Computational constraints on edge hardware
Despite the relatively small trainable features (1.33 M parameters, 2.7 GFLOPs per
sequence), real-time deployment on low-power devices still demands further optimization (pruning, quantization, or knowledge-distillation). The latency measurements presented in
Section 6 correspond to a high-end RTX 4090 GPU and do not directly translate to mobile or embedded platforms.

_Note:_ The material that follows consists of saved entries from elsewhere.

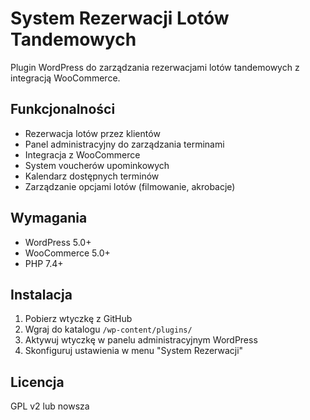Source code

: # System Rezerwacji Lotów Tandemowych

Plugin WordPress do zarządzania rezerwacjami lotów tandemowych z integracją WooCommerce.

## Funkcjonalności

- Rezerwacja lotów przez klientów
- Panel administracyjny do zarządzania terminami
- Integracja z WooCommerce
- System voucherów upominkowych
- Kalendarz dostępnych terminów
- Zarządzanie opcjami lotów (filmowanie, akrobacje)

## Wymagania

- WordPress 5.0+
- WooCommerce 5.0+
- PHP 7.4+

## Instalacja

1. Pobierz wtyczkę z GitHub
2. Wgraj do katalogu `/wp-content/plugins/`
3. Aktywuj wtyczkę w panelu administracyjnym WordPress
4. Skonfiguruj ustawienia w menu "System Rezerwacji"

## Licencja

GPL v2 lub nowsza
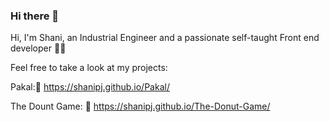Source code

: ### Hi there 👋
Hi, I'm Shani, an Industrial Engineer and a passionate self-taught Front end developer :woman_technologist:

Feel free to take a look at my projects:

 Pakal:🌱    https://shanipj.github.io/Pakal/
 
The Dount Game: :doughnut: https://shanipj.github.io/The-Donut-Game/
 



<!--
**shanipj/shanipj** is a ✨ _special_ ✨ repository because its `README.md` (this file) appears on your GitHub profile.

Here are some ideas to get you started:

- 🔭 I’m currently working on ...
- 🌱 I’m currently learning ...
- 👯 I’m looking to collaborate on ...
- 🤔 I’m looking for help with ...
- 💬 Ask me about ...
- 📫 How to reach me: ...
- 😄 Pronouns: ...
- ⚡ Fun fact: ...
-->
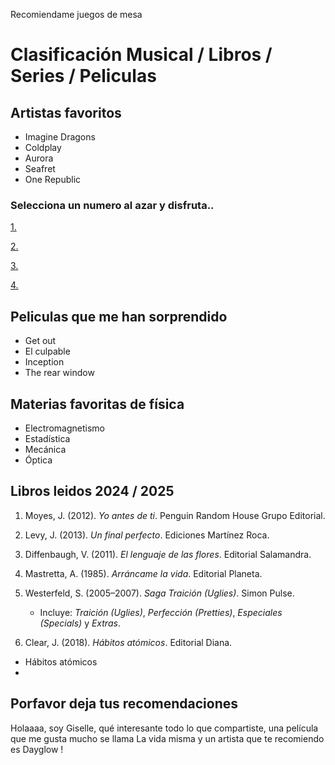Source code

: Recomiendame juegos de mesa

# Clasificación Musical / Libros / Series / Peliculas

## Artistas favoritos 
- Imagine Dragons
- Coldplay
- Aurora
- Seafret
- One Republic

### Selecciona un numero al azar y disfruta..

 [1. ](https://youtu.be/WI0Ls4EC_E0?si=j8cZLtAla9Sc-B4w)

 [ 2. ](https://youtu.be/Y1YTg6SEed8?si=pdLXQhZ7u9T6dISF)

 [ 3. ](https://youtu.be/1Hqjaqi8xGs?si=gL48uVG9Hh83UGVj)
 
 [ 4.](https://youtu.be/Y56lpXvXbs0?si=HWhbI_VZg-w9sVbB)

## Peliculas que me han sorprendido

- Get out
- El culpable
- Inception
- The rear window

## Materias favoritas de física

- Electromagnetismo
- Estadística
- Mecánica
- Óptica

## Libros leidos 2024 / 2025

1. Moyes, J. (2012). *Yo antes de ti*. Penguin Random House Grupo Editorial.

2. Levy, J. (2013). *Un final perfecto*. Ediciones Martínez Roca.

3. Diffenbaugh, V. (2011). *El lenguaje de las flores*. Editorial Salamandra.

4. Mastretta, A. (1985). *Arráncame la vida*. Editorial Planeta.

5. Westerfeld, S. (2005–2007). *Saga Traición (Uglies)*. Simon Pulse.
   - Incluye: *Traición (Uglies)*, *Perfección (Pretties)*, *Especiales (Specials)* y *Extras*.

6. Clear, J. (2018). *Hábitos atómicos*. Editorial Diana.

- Hábitos atómicos
- 

## Porfavor deja tus recomendaciones
Holaaaa, soy Giselle, qué interesante todo lo que compartiste, una película que me gusta mucho se llama La vida misma y un artista que te recomiendo es Dayglow !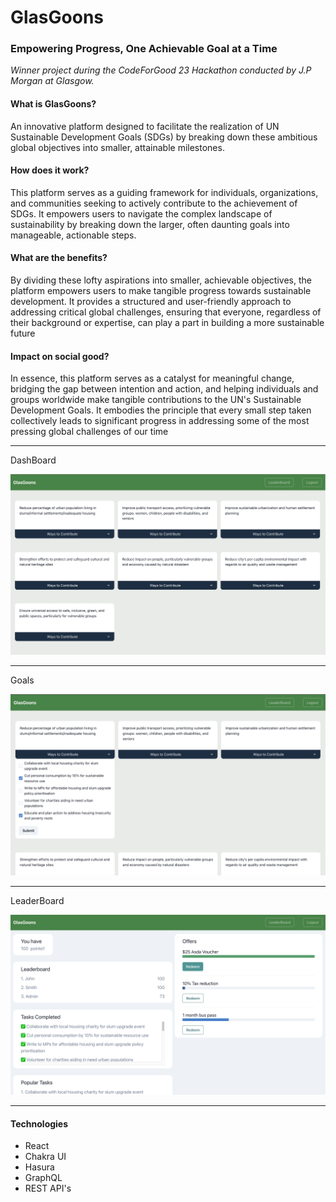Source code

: <h1>GlasGoons</h1>
<h3>Empowering Progress, One Achievable Goal at a Time</h3>

<i>Winner project during the CodeForGood 23 Hackathon conducted by J.P Morgan at Glasgow.</i>

<h4>What is GlasGoons?</h4>
<p>An innovative platform designed to facilitate the realization of UN Sustainable Development Goals (SDGs) by breaking down these ambitious global objectives into smaller, attainable milestones.</p>

<h4>How does it work?</h4>
<p>This platform serves as a guiding framework for individuals, organizations, and communities seeking to actively contribute to the achievement of SDGs. It empowers users to navigate the complex landscape of sustainability by breaking down the larger, often daunting goals into manageable, actionable steps.</p>

<h4>What are the benefits?</h4>
<p>By dividing these lofty aspirations into smaller, achievable objectives, the platform empowers users to make tangible progress towards sustainable development. It provides a structured and user-friendly approach to addressing critical global challenges, ensuring that everyone, regardless of their background or expertise, can play a part in building a more sustainable future</p>

<h4>Impact on social good?</h4>
<p>In essence, this platform serves as a catalyst for meaningful change, bridging the gap between intention and action, and helping individuals and groups worldwide make tangible contributions to the UN's Sustainable Development Goals. It embodies the principle that every small step taken collectively leads to significant progress in addressing some of the most pressing global challenges of our time</p>

<hr/>
<p>DashBoard</p>
<p>
    <img src="Images/Home.png"/>
</p>
<hr/>

<p>Goals</p>
<p>
    <img src="Images/Goals.png"/>
</p>
<hr/>

<p>LeaderBoard</p>
<p>
    <img src="Images/LeaderBoard.png"/>
</p>
<hr/>

<h4>Technologies</h4>
<ul>
    <li>React</li>
    <li>Chakra UI</li>
    <li>Hasura</li>
    <li>GraphQL</li>
    <li>REST API's</li>
</ul>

Explaining decisions beyond coarse Grad-CAM maps
Current interpretability relies on sequence-level Grad-CAM heatmaps, which highlight joint clusters but offer limited temporal resolution. Single-frame visualizations may appear misaligned with the heatmap because the latter integrates evidence across the entire stroke. Finer-grained temporal roll-out or attention-flow analyses may reveal how the network reasons over consecutive motion phases.
In conclusion, the proposed FFGCAN model showed significant promise for tennis action recognition, outperforming existing models. Future work should focus on enhancing data diversity, computational efficiency, and interpretability, to fully unlock its potential in real-world applications.
Despite demonstrating promising results, this study acknowledges several inherent limitations. The datasets used, THETIS, Tennis-Mocap, and 3DTennisDS, have very limited variability in the player skill levels, conditions of the environment, and scenarios of the game. Such restricted diversity might limit the generalization capability of the model regarding tennis scenarios at large. In addition, the simplification procedures used to align the Tennis-Mocap and 3DTennisDS datasets with the THETIS dataset framework inevitably reduced some detailed features. The absence of analysis related to inference times, model sizes, or computational resource requirements could affect its practical deployment in real-time or resource constrained applications.
To address these limitations, future studies could explore enhancing the dataset diversity by including a broader selection of player data, as well as testing the model on other motion capture datasets. Investigating methods to optimize computational efficiency through pruning, quantization, or knowledge distillation could also substantially enhance real-world applicability. Furthermore, enhancing interpretability beyond Grad-CAM by employing attention visualization methods would deepen our understanding of the underlying decision mechanisms.
The results proved that the proposed model is highly effective, providing new insights into HAR in tennis movement classification.